Your task
From the first line of the entries below through the line holding "The ZIP archive", write out every line exactly, please, and leave out the pictures.
Input data below:
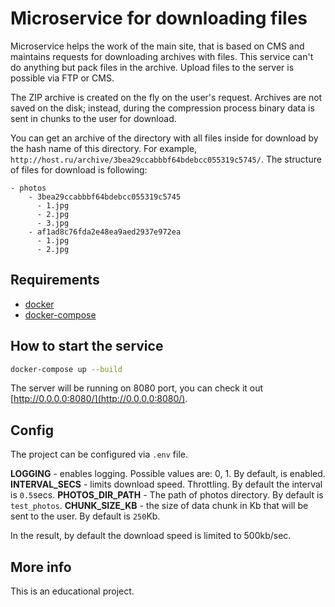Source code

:# Microservice for downloading files

Microservice helps the work of the main site, that is based on CMS and maintains requests for downloading archives with files.
This service can't do anything but pack files in the archive. Upload files to the server is possible via FTP or CMS.

The ZIP archive is created on the fly on the user's request.
Archives are not saved on the disk; instead, during the compression process binary data is sent in chunks to the user for download.

You can get an archive of the directory with all files inside for download by the hash name of this directory.
For example, `http://host.ru/archive/3bea29ccabbbf64bdebcc055319c5745/`.
The structure of files for download is following:

```
- photos
    - 3bea29ccabbbf64bdebcc055319c5745
      - 1.jpg
      - 2.jpg
      - 3.jpg
    - af1ad8c76fda2e48ea9aed2937e972ea
      - 1.jpg
      - 2.jpg
```

## Requirements

- [docker](https://docs.docker.com/get-docker/)
- [docker-compose](https://docs.docker.com/compose/install/)

## How to start the service

```bash
docker-compose up --build
```

The server will be running on 8080 port, you can check it out [http://0.0.0.0:8080/](http://0.0.0.0:8080/).

## Config

The project can be configured via `.env` file.

**LOGGING** - enables logging. Possible values are: 0, 1. By default, is enabled.
**INTERVAL_SECS** - limits download speed. Throttling. By default the interval is `0.5`secs.
**PHOTOS_DIR_PATH** - The path of photos directory. By default is `test_photos`.
**CHUNK_SIZE_KB** - the size of data chunk in Kb that will be sent to the user. By default is `250`Kb.

In the result, by default the download speed is limited to 500kb/sec.

## More info

This is an educational project.
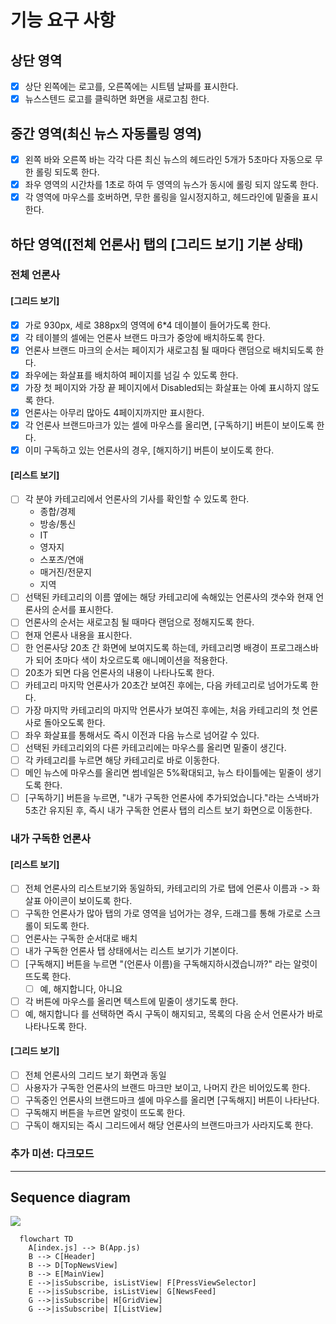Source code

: # 기능 요구 사항
## 상단 영역
 - [X] 상단 왼쪽에는 로고를, 오른쪽에는 시트템 날짜를 표시한다.
 - [X] 뉴스스텐드 로고를 클릭하면 화면을 새로고침 한다.

## 중간 영역(최신 뉴스 자동롤링 영역)
 - [X] 왼쪽 바와 오른쪽 바는 각각 다른 최신 뉴스의 헤드라인 5개가 5초마다 자동으로 무한 롤링 되도록 한다.
 - [X] 좌우 영역의 시간차를 1초로 하여 두 영역의 뉴스가 동시에 롤링 되지 않도록 한다.
 - [X] 각 영역에 마우스를 호버하면, 무한 롤링을 일시정지하고, 헤드라인에 밑줄을 표시한다.

## 하단 영역([전체 언론사] 탭의 [그리드 보기] 기본 상태)
### 전체 언론사
#### [그리드 보기]
 - [X] 가로 930px, 세로 388px의 영역에 6*4 데이블이 들어가도록 한다.
 - [X] 각 테이블의 셀에는 언론사 브랜드 마크가 중앙에 배치하도록 한다.
 - [X] 언론사 브랜드 마크의 순서는 페이지가 새로고침 될 때마다 랜덤으로 배치되도록 한다.
 - [X] 좌우에는 화살표를 배치하여 페이지를 넘길 수 있도록 한다.
 - [X] 가장 첫 페이지와 가장 끝 페이지에서 Disabled되는 화살표는 아예 표시하지 않도록 한다.
 - [X] 언론사는 아무리 많아도 4페이지까지만 표시한다.
 - [X] 각 언론사 브랜드마크가 있는 셀에 마우스를 올리면, [구독하기] 버튼이 보이도록 한다.
 - [X] 이미 구독하고 있는 언론사의 경우, [해지하기] 버튼이 보이도록 한다.
 
#### [리스트 보기]
 - [ ] 각 분야 카테고리에서 언론사의 기사를 확인할 수 있도록 한다.
   - 종합/경제
   - 방송/통신
   - IT
   - 영자지
   - 스포츠/연애
   - 매거진/전문지
   - 지역
 - [ ] 선택된 카테고리의 이름 옆에는 해당 카테고리에 속해있는 언론사의 갯수와 현재 언론사의 순서를 표시한다.
 - [ ] 언론사의 순서는 새로고침 될 때마다 랜덤으로 정해지도록 한다.
 - [ ] 현재 언론사 내용을 표시한다.
 - [ ] 한 언론사당 20초 간 화면에 보여지도록 하는데, 카테고리명 배경이 프로그래스바가 되어 초마다 색이 차오르도록 애니메이션을 적용한다.
 - [ ] 20초가 되면 다음 언론사의 내용이 나타나도록 한다.
 - [ ] 카테고리 마지막 언론사가 20초간 보여진 후에는, 다음 카테고리로 넘어가도록 한다.
 - [ ] 가장 마지막 카테고리의 마지막 언론사가 보여진 후에는, 처음 카테고리의 첫 언론사로 돌아오도록 한다.
 - [ ] 좌우 화살표를 통해서도 즉시 이전과 다음 뉴스로 넘어갈 수 있다.
 - [ ] 선택된 카테고리외의 다른 카테고리에는 마우스를 올리면 밑줄이 생긴다.
 - [ ] 각 카테고리를 누르면 해당 카테고리로 바로 이동한다.
 - [ ] 메인 뉴스에 마우스를 올리면 썸네일은 5%확대되고, 뉴스 타이틀에는 밑줄이 생기도록 한다.
 - [ ] [구독하기] 버튼을 누르면, "내가 구독한 언론사에 추가되었습니다."라는 스낵바가 5초간 유지된 후, 즉시 내가 구독한 언론사 탭의 리스트 보기 화면으로 이동한다.
 
 ### 내가 구독한 언론사
 #### [리스트 보기]
  - [ ] 전체 언론사의 리스트보기와 동일하되, 카테고리의 가로 탭에 언론사 이름과 -> 화살표 아이콘이 보이도록 한다.
  - [ ] 구독한 언론사가 많아 탭의 가로 영역을 넘어가는 경우, 드래그를 통해 가로로 스크롤이 되도록 한다.
  - [ ] 언론사는 구독한 순서대로 배치
  - [ ] 내가 구독한 언론사 탭 상태에서는 리스트 보기가 기본이다.
  - [ ] [구독해지] 버튼을 누르면 "(언론사 이름)을 구독해지하시겠습니까?" 라는 알럿이 뜨도록 한다.
    - [ ] 예, 해지합니다, 아니요
  - [ ] 각 버튼에 마우스를 올리면 텍스트에 밑줄이 생기도록 한다.
  - [ ] 예, 해지합니다 를 선택하면 즉시 구독이 해지되고, 목록의 다음 순서 언론사가 바로 나타나도록 한다.
#### [그리드 보기]
 - [ ] 전체 언론사의 그리드 보기 화면과 동일
 - [ ] 사용자가 구독한 언론사의 브랜드 마크만 보이고, 나머지 칸은 비어있도록 한다.
 - [ ] 구독중인 언론사의 브랜드마크 셀에 마우스를 올리면 [구독해지] 버튼이 나타난다.
 - [ ] 구독해지 버튼을 누르면 알럿이 뜨도록 한다.
 - [ ] 구독이 해지되는 즉시 그리드에서 해당 언론사의 브랜드마크가 사라지도록 한다.
  
### 추가 미션: 다크모드
---

## Sequence diagram
[![](https://mermaid.ink/img/pako:eNqNkMFOwzAMhl8l8gmkjgfoAWmjW4cECKkTl6SHLDHMsCaVk6qgde9OuoFUEAdySj5__m3lAMZbhBye9743O81RbArlRDpzSc7i-9VrqMVsdi0WF_O2Ta_Lc3lxgjdyjdoi11NYyI1vH7APT4T9j8pS3mtyE7wc8UCh6rbBMG0xExTuKMTRGcRKPjKGU06FezTR8_8aSznOXyHaL7_87Q9iLUsmO1nmD-dWfmfWkEGD3Giy6bsOY4eCuMMGFeTpajW_KVDumDzdRV99OAN55A4z6FqrIxakX1g3Z3j8BGrre1E?type=png)](https://mermaid-js.github.io/mermaid-live-editor/edit#pako:eNqNkMFOwzAMhl8l8gmkjgfoAWmjW4cECKkTl6SHLDHMsCaVk6qgde9OuoFUEAdySj5__m3lAMZbhBye9743O81RbArlRDpzSc7i-9VrqMVsdi0WF_O2Ta_Lc3lxgjdyjdoi11NYyI1vH7APT4T9j8pS3mtyE7wc8UCh6rbBMG0xExTuKMTRGcRKPjKGU06FezTR8_8aSznOXyHaL7_87Q9iLUsmO1nmD-dWfmfWkEGD3Giy6bsOY4eCuMMGFeTpajW_KVDumDzdRV99OAN55A4z6FqrIxakX1g3Z3j8BGrre1E)

```mermaid
  flowchart TD
    A[index.js] --> B(App.js)
    B --> C[Header]
    B --> D[TopNewsView]
    B --> E[MainView]
    E -->|isSubscribe, isListView| F[PressViewSelector]
    E -->|isSubscribe, isListView| G[NewsFeed]
    G -->|isSubscribe| H[GridView]
    G -->|isSubscribe| I[ListView]

```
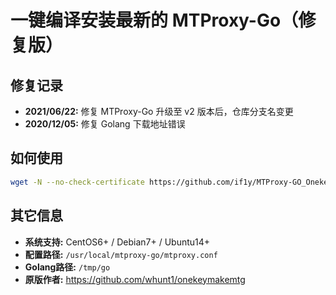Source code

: # 一键编译安装最新的 MTProxy-Go（修复版）

## 修复记录

- **2021/06/22:** 修复 MTProxy-Go 升级至 v2 版本后，仓库分支名变更
- **2020/12/05:** 修复 Golang 下载地址错误

## 如何使用

```bash
wget -N --no-check-certificate https://github.com/if1y/MTProxy-GO_OnekeyMake/raw/master/mtproxy_go.sh && chmod +x mtproxy_go.sh && bash mtproxy_go.sh
```

## 其它信息

- **系统支持:** CentOS6+ / Debian7+ / Ubuntu14+
- **配置路径:** `/usr/local/mtproxy-go/mtproxy.conf`
- **Golang路径:** `/tmp/go`
- **原版作者:** https://github.com/whunt1/onekeymakemtg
End of Input data.
Result for this exercise
Source code

:# Microservice for downloading files

Microservice helps the work of the main site, that is based on CMS and maintains requests for downloading archives with files.
This service can't do anything but pack files in the archive. Upload files to the server is possible via FTP or CMS.

The ZIP archive is created on the fly on the user's request.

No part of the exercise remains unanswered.